Implementation:Hpcaitech ColossalAI Chat Conversation
| Knowledge Sources | |
|---|---|
| Domains | Natural Language Processing, Chat Template, RLHF |
| Last Updated | 2026-02-09 00:00 GMT |
Overview
Conversation template management for ColossalChat that handles chat formatting and message history.
Description
This module provides the Conversation dataclass and the setup_conversation_template factory function used throughout the ColossalChat RLHF training pipeline. The Conversation class wraps a tokenizer and its chat template configuration, managing system messages, message history, and prompt generation via the HuggingFace apply_chat_template method. The setup_conversation_template function handles loading chat templates from configuration dictionaries, tokenizer defaults, or external model paths, with optional saving of the resolved configuration to disk.
Usage
Use this module when setting up conversation templates for ColossalChat training or inference pipelines.
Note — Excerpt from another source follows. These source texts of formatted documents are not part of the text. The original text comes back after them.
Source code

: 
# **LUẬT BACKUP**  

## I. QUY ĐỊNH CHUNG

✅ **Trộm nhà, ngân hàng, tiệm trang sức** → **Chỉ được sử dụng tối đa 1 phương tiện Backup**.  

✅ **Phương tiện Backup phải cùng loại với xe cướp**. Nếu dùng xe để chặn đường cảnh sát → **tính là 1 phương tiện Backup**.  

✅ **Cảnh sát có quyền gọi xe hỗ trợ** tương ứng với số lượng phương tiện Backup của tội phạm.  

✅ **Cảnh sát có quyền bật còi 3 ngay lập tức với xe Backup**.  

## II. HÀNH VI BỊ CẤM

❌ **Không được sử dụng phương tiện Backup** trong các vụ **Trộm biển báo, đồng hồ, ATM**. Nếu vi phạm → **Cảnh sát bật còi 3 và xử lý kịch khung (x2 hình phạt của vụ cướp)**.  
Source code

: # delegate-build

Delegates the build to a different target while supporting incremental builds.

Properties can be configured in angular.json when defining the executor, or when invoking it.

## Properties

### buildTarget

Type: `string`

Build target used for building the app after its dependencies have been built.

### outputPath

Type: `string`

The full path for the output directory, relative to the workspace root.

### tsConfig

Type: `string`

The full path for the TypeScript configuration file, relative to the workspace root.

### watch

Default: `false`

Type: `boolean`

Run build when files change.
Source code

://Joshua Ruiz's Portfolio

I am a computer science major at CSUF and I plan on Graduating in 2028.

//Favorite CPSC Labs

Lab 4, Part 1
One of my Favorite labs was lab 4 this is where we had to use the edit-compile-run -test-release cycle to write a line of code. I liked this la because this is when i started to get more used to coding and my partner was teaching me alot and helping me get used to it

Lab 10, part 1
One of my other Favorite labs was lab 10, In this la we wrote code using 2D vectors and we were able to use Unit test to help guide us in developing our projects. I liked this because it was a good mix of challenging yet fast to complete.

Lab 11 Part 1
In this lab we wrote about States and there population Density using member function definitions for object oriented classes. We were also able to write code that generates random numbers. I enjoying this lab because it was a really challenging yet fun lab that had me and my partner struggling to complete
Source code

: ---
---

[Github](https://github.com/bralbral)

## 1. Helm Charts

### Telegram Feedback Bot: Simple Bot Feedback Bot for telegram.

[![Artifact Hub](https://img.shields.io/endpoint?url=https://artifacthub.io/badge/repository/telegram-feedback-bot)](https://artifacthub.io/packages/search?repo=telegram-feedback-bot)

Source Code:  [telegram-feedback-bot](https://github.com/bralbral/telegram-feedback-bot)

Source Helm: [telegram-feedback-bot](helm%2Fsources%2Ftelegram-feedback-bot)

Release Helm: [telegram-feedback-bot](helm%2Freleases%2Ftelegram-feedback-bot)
It is essential for ensuring consistent prompt formatting across SFT, reward model training, and PPO/RLHF stages.
Code Reference
Source Location
- Repository: Hpcaitech_ColossalAI
- File: applications/ColossalChat/coati/dataset/conversation.py
- Lines: 1-149
Signature
@dataclasses.dataclass
class Conversation:
tokenizer: PreTrainedTokenizer
system_message: str
chat_template: str
stop_ids: List[int]
end_of_assistant: str
roles = ["user", "assistant"]
@classmethod
def from_config(cls, tokenizer: PreTrainedTokenizer, config: Dict):
def clear(self):
def get_prompt(self, length: int = None, add_generation_prompt=False) -> Any:
def append_message(self, role: str, message: str):
def copy(self):
def setup_conversation_template(
tokenizer: PreTrainedTokenizer, chat_template_config: Dict = None, save_path: str = None
) -> Conversation:
Import
from coati.dataset.conversation import Conversation, setup_conversation_template
I/O Contract
Inputs (setup_conversation_template)
| Name | Type | Required | Description |
|---|---|---|---|
| tokenizer | PreTrainedTokenizer | Yes | The tokenizer to use for chat template application |
| chat_template_config | Dict | No | Configuration dict with keys: system_message, chat_template, stop_ids, end_of_assistant |
| save_path | str | No | Optional path to save the resolved conversation template config |
Outputs
| Name | Type | Description |
|---|---|---|
| return | Conversation | A configured Conversation instance ready for prompt generation |
Usage Examples
from coati.dataset.conversation import Conversation, setup_conversation_template
from transformers import AutoTokenizer
tokenizer = AutoTokenizer.from_pretrained("meta-llama/Llama-2-7b-chat-hf")
# Setup from config
config = {
"system_message": "You are a helpful assistant.",
"chat_template": tokenizer.chat_template,
"stop_ids": [2],
"end_of_assistant": "</s>",
}
conv = setup_conversation_template(tokenizer, chat_template_config=config)
# Build a conversation
conv.append_message("user", "What is RLHF?")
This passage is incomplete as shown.